» **EXERCISE REQUIREMENTS**
Please reproduce every record exactly as written, leaving out the pictures.

[Dataset excerpts]
+++

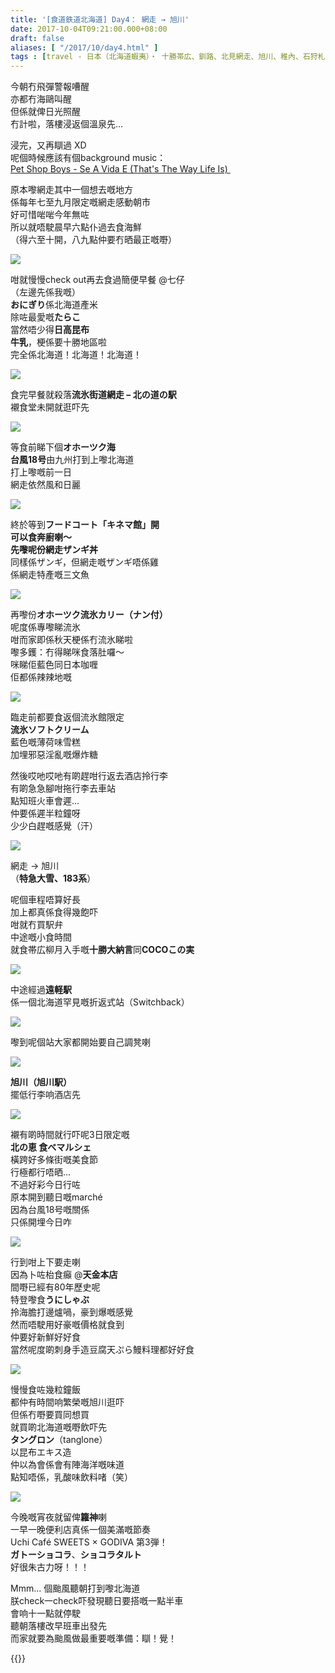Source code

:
 ```yaml
---
title: '[食道鉄道北海道] Day4： 網走 → 旭川'
date: 2017-10-04T09:21:00.000+08:00
draft: false
aliases: [ "/2017/10/day4.html" ]
tags : [travel - 日本（北海道蝦夷）・ 十勝帯広、釧路、北見網走、旭川、稚內、石狩札幌、後志小樽]
---
```


今朝冇飛彈警報嘈醒  
亦都冇海鷗叫醒  
但係就俾日光照醒  
冇計啦，落樓浸返個溫泉先...  
  
浸完，又再瞓過 XD  
呢個時候應該有個background music：  
[Pet Shop Boys - Se A Vida E (That's The Way Life Is) ](https://www.youtube.com/watch?v=rLV52d7J8rA)  
  
原本嚟網走其中一個想去嘅地方  
係每年七至九月限定嘅網走感動朝市  
好可惜啱啱今年無咗  
所以就唔駛晨早六點仆過去食海鮮  
（得六至十開，八九點仲要冇晒最正嘅嘢）  

[![](https://c1.staticflickr.com/5/4482/37303222520_56c2ff6c76_z.jpg)](https://c1.staticflickr.com/5/4482/37303222520_56c2ff6c76_z.jpg)

咁就慢慢check out再去食過簡便早餐 @七仔  
（左邊先係我嘅）  
**おにぎり**係北海道產米  
除咗最愛嘅**たらこ**  
當然唔少得**日高昆布**  
**牛乳**，梗係要十勝地區啦  
完全係北海道！北海道！北海道！  

[![](https://c1.staticflickr.com/5/4485/36695479374_f400d8becc_z.jpg)](https://c1.staticflickr.com/5/4485/36695479374_f400d8becc_z.jpg)

食完早餐就殺落**流氷街道網走 – 北の道の駅**  
襯食堂未開就逛吓先  

[![](https://c1.staticflickr.com/5/4495/36695554534_0c7fa0b385_z.jpg)](https://c1.staticflickr.com/5/4495/36695554534_0c7fa0b385_z.jpg)

等食前睇下個**オホーツク海**  
**台風18号**由九州打到上嚟北海道  
打上嚟嘅前一日  
網走依然風和日麗  

[![](https://c1.staticflickr.com/5/4376/37373873442_f8d115ac2c_z.jpg)](https://c1.staticflickr.com/5/4376/37373873442_f8d115ac2c_z.jpg)

終於等到**フードコート「キネマ館」**開  
可以食奔廚喇～  
先嚟呢份**網走ザンギ丼**  
同樣係ザンギ，但網走嘅ザンギ唔係雞  
係網走特產嘅三文魚  

[![](https://c1.staticflickr.com/5/4360/37373872832_e76e1a172b_z.jpg)](https://c1.staticflickr.com/5/4360/37373872832_e76e1a172b_z.jpg)

再嚟份**オホーツク流氷カリー（ナン付）**  
呢度係專嚟睇流氷  
咁而家即係秋天梗係冇流氷睇啦  
嚟多鑊：冇得睇咪食落肚囉～  
咪睇佢藍色同日本咖喱  
佢都係辣辣地嘅  

[![](https://c1.staticflickr.com/5/4495/23552560548_9fef5a891d_z.jpg)](https://c1.staticflickr.com/5/4495/23552560548_9fef5a891d_z.jpg)

臨走前都要食返個流氷館限定  
**流氷ソフトクリーム**  
藍色嘅薄荷味雪糕  
加埋邪惡淫亂嘅爆炸糖  
  
然後哎吔哎吔有啲趕咁行返去酒店拎行李  
有啲急急腳咁拖行李去車站  
點知班火車會遲...  
仲要係遲半粒鐘呀  
少少白趕嘅感覺（汗）  

[![](https://c1.staticflickr.com/5/4375/36734896443_99fbb3cc07_z.jpg)](https://c1.staticflickr.com/5/4375/36734896443_99fbb3cc07_z.jpg)

網走 → 旭川  
（**特急大雪、183系**）  
  
呢個車程唔算好長  
加上都真係食得幾飽吓  
咁就冇買駅弁  
中途嘅小食時間  
就食帯広柳月入手嘅**十勝大納言**同**COCOこの実**  

[![](https://c1.staticflickr.com/5/4408/37374237342_42cdfea774_z.jpg)](https://c1.staticflickr.com/5/4408/37374237342_42cdfea774_z.jpg)

中途經過**遠軽駅**  
係一個北海道罕見嘅折返式站（Switchback）  

[![](https://c1.staticflickr.com/5/4408/37147825730_80e1f31c10_z.jpg)](https://c1.staticflickr.com/5/4408/37147825730_80e1f31c10_z.jpg)

嚟到呢個站大家都開始要自己調凳喇  

[![](https://c1.staticflickr.com/5/4408/23552904898_9558a6e6a8_z.jpg)](https://c1.staticflickr.com/5/4408/23552904898_9558a6e6a8_z.jpg)

**旭川（旭川駅）**  
擺低行李响酒店先  

[![](https://c1.staticflickr.com/5/4506/37357913756_36ef4faf2b_z.jpg)](https://c1.staticflickr.com/5/4506/37357913756_36ef4faf2b_z.jpg)

襯有啲時間就行吓呢3日限定嘅  
**北の恵 食べマルシェ**  
橫跨好多條街嘅美食節  
行極都行唔晒...  
不過好彩今日行咗  
原本開到聽日嘅marché  
因為台風18号嘅關係  
只係開埋今日咋  

[![](https://c1.staticflickr.com/5/4443/37358106026_6144711fcb_z.jpg)](https://c1.staticflickr.com/5/4443/37358106026_6144711fcb_z.jpg)

行到咁上下要走喇  
因為卜咗枱食癲 @**天金本店**  
間嘢已經有80年歷史呢  
特登嚟食**うにしゃぶ**  
拎海膽打邊爐喎，豪到爆嘅感覺  
然而唔駛用好豪嘅價格就食到  
仲要好新鮮好好食  
當然呢度啲刺身手造豆腐天ぷら鰻料理都好好食  
  

[![](https://c1.staticflickr.com/5/4485/37374861642_d12bcd1cdf_z.jpg)](https://c1.staticflickr.com/5/4485/37374861642_d12bcd1cdf_z.jpg)

慢慢食咗幾粒鐘飯  
都仲有時間响繁榮嘅旭川逛吓  
但係冇嘢要買同想買  
就買啲北海道嘅嘢飲吓先  
**タングロン**（tanglone）  
以昆布エキス造  
仲以為會係會有陣海洋嘅味道  
點知唔係，乳酸味飲料啫（笑）  

[![](https://c1.staticflickr.com/5/4374/36696674224_53eff16f24_z.jpg)](https://c1.staticflickr.com/5/4374/36696674224_53eff16f24_z.jpg)

今晚嘅宵夜就留俾**籮神**喇  
一早一晚便利店真係一個美滿嘅節奏  
Uchi Café SWEETS × GODIVA 第3弾！  
**ガトーショコラ**、**ショコラタルト**  
好很朱古力呀！！！  
  
  
Mmm... 個颱風聽朝打到嚟北海道  
朕check一check吓發現聽日要搭嘅一點半車  
會响十一點就停駛  
聽朝落樓改早班車出發先  
而家就要為颱風做最重要嘅準備：瞓！覺！  
  
  
{{<hokkaido>}}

+++

» **WRITTEN RESPONSE**
Source code

:
 ```yaml
---
title: '[食道鉄道北海道] Day4： 網走 → 旭川'
date: 2017-10-04T09:21:00.000+08:00
draft: false
aliases: [ "/2017/10/day4.html" ]
tags : [travel - 日本（北海道蝦夷）・ 十勝帯広、釧路、北見網走、旭川、稚內、石狩札幌、後志小樽]
---
```


今朝冇飛彈警報嘈醒  
亦都冇海鷗叫醒  
但係就俾日光照醒  
冇計啦，落樓浸返個溫泉先...  
  
浸完，又再瞓過 XD  
呢個時候應該有個background music：  
[Pet Shop Boys - Se A Vida E (That's The Way Life Is) ](https://www.youtube.com/watch?v=rLV52d7J8rA)  
  
原本嚟網走其中一個想去嘅地方  
係每年七至九月限定嘅網走感動朝市  
好可惜啱啱今年無咗  
所以就唔駛晨早六點仆過去食海鮮  
（得六至十開，八九點仲要冇晒最正嘅嘢）  

[![](https://c1.staticflickr.com/5/4482/37303222520_56c2ff6c76_z.jpg)](https://c1.staticflickr.com/5/4482/37303222520_56c2ff6c76_z.jpg)

咁就慢慢check out再去食過簡便早餐 @七仔  
（左邊先係我嘅）  
**おにぎり**係北海道產米  
除咗最愛嘅**たらこ**  
當然唔少得**日高昆布**  
**牛乳**，梗係要十勝地區啦  
完全係北海道！北海道！北海道！  

[![](https://c1.staticflickr.com/5/4485/36695479374_f400d8becc_z.jpg)](https://c1.staticflickr.com/5/4485/36695479374_f400d8becc_z.jpg)

食完早餐就殺落**流氷街道網走 – 北の道の駅**  
襯食堂未開就逛吓先  

[![](https://c1.staticflickr.com/5/4495/36695554534_0c7fa0b385_z.jpg)](https://c1.staticflickr.com/5/4495/36695554534_0c7fa0b385_z.jpg)

等食前睇下個**オホーツク海**  
**台風18号**由九州打到上嚟北海道  
打上嚟嘅前一日  
網走依然風和日麗  

[![](https://c1.staticflickr.com/5/4376/37373873442_f8d115ac2c_z.jpg)](https://c1.staticflickr.com/5/4376/37373873442_f8d115ac2c_z.jpg)

終於等到**フードコート「キネマ館」**開  
可以食奔廚喇～  
先嚟呢份**網走ザンギ丼**  
同樣係ザンギ，但網走嘅ザンギ唔係雞  
係網走特產嘅三文魚  

[![](https://c1.staticflickr.com/5/4360/37373872832_e76e1a172b_z.jpg)](https://c1.staticflickr.com/5/4360/37373872832_e76e1a172b_z.jpg)

再嚟份**オホーツク流氷カリー（ナン付）**  
呢度係專嚟睇流氷  
咁而家即係秋天梗係冇流氷睇啦  
嚟多鑊：冇得睇咪食落肚囉～  
咪睇佢藍色同日本咖喱  
佢都係辣辣地嘅  

[![](https://c1.staticflickr.com/5/4495/23552560548_9fef5a891d_z.jpg)](https://c1.staticflickr.com/5/4495/23552560548_9fef5a891d_z.jpg)

臨走前都要食返個流氷館限定  
**流氷ソフトクリーム**  
藍色嘅薄荷味雪糕  
加埋邪惡淫亂嘅爆炸糖  
  
然後哎吔哎吔有啲趕咁行返去酒店拎行李  
有啲急急腳咁拖行李去車站  
點知班火車會遲...  
仲要係遲半粒鐘呀  
少少白趕嘅感覺（汗）  

[![](https://c1.staticflickr.com/5/4375/36734896443_99fbb3cc07_z.jpg)](https://c1.staticflickr.com/5/4375/36734896443_99fbb3cc07_z.jpg)

網走 → 旭川  
（**特急大雪、183系**）  
  
呢個車程唔算好長  
加上都真係食得幾飽吓  
咁就冇買駅弁  
中途嘅小食時間  
就食帯広柳月入手嘅**十勝大納言**同**COCOこの実**  

[![](https://c1.staticflickr.com/5/4408/37374237342_42cdfea774_z.jpg)](https://c1.staticflickr.com/5/4408/37374237342_42cdfea774_z.jpg)

中途經過**遠軽駅**  
係一個北海道罕見嘅折返式站（Switchback）  

[![](https://c1.staticflickr.com/5/4408/37147825730_80e1f31c10_z.jpg)](https://c1.staticflickr.com/5/4408/37147825730_80e1f31c10_z.jpg)

嚟到呢個站大家都開始要自己調凳喇  

[![](https://c1.staticflickr.com/5/4408/23552904898_9558a6e6a8_z.jpg)](https://c1.staticflickr.com/5/4408/23552904898_9558a6e6a8_z.jpg)

**旭川（旭川駅）**  
擺低行李响酒店先  

[![](https://c1.staticflickr.com/5/4506/37357913756_36ef4faf2b_z.jpg)](https://c1.staticflickr.com/5/4506/37357913756_36ef4faf2b_z.jpg)

襯有啲時間就行吓呢3日限定嘅  
**北の恵 食べマルシェ**  
橫跨好多條街嘅美食節  
行極都行唔晒...  
不過好彩今日行咗  
原本開到聽日嘅marché  
因為台風18号嘅關係  
只係開埋今日咋  

[![](https://c1.staticflickr.com/5/4443/37358106026_6144711fcb_z.jpg)](https://c1.staticflickr.com/5/4443/37358106026_6144711fcb_z.jpg)

行到咁上下要走喇  
因為卜咗枱食癲 @**天金本店**  
間嘢已經有80年歷史呢  
特登嚟食**うにしゃぶ**  
拎海膽打邊爐喎，豪到爆嘅感覺  
然而唔駛用好豪嘅價格就食到  
仲要好新鮮好好食  
當然呢度啲刺身手造豆腐天ぷら鰻料理都好好食  
  

[![](https://c1.staticflickr.com/5/4485/37374861642_d12bcd1cdf_z.jpg)](https://c1.staticflickr.com/5/4485/37374861642_d12bcd1cdf_z.jpg)

慢慢食咗幾粒鐘飯  
都仲有時間响繁榮嘅旭川逛吓  
但係冇嘢要買同想買  
就買啲北海道嘅嘢飲吓先  
**タングロン**（tanglone）  
以昆布エキス造  
仲以為會係會有陣海洋嘅味道  
點知唔係，乳酸味飲料啫（笑）  

[![](https://c1.staticflickr.com/5/4374/36696674224_53eff16f24_z.jpg)](https://c1.staticflickr.com/5/4374/36696674224_53eff16f24_z.jpg)

今晚嘅宵夜就留俾**籮神**喇  
一早一晚便利店真係一個美滿嘅節奏  
Uchi Café SWEETS × GODIVA 第3弾！  
**ガトーショコラ**、**ショコラタルト**  
好很朱古力呀！！！  
  
  
Mmm... 個颱風聽朝打到嚟北海道  
朕check一check吓發現聽日要搭嘅一點半車  
會响十一點就停駛  
聽朝落樓改早班車出發先  
而家就要為颱風做最重要嘅準備：瞓！覺！  
  
  
{{<hokkaido>}}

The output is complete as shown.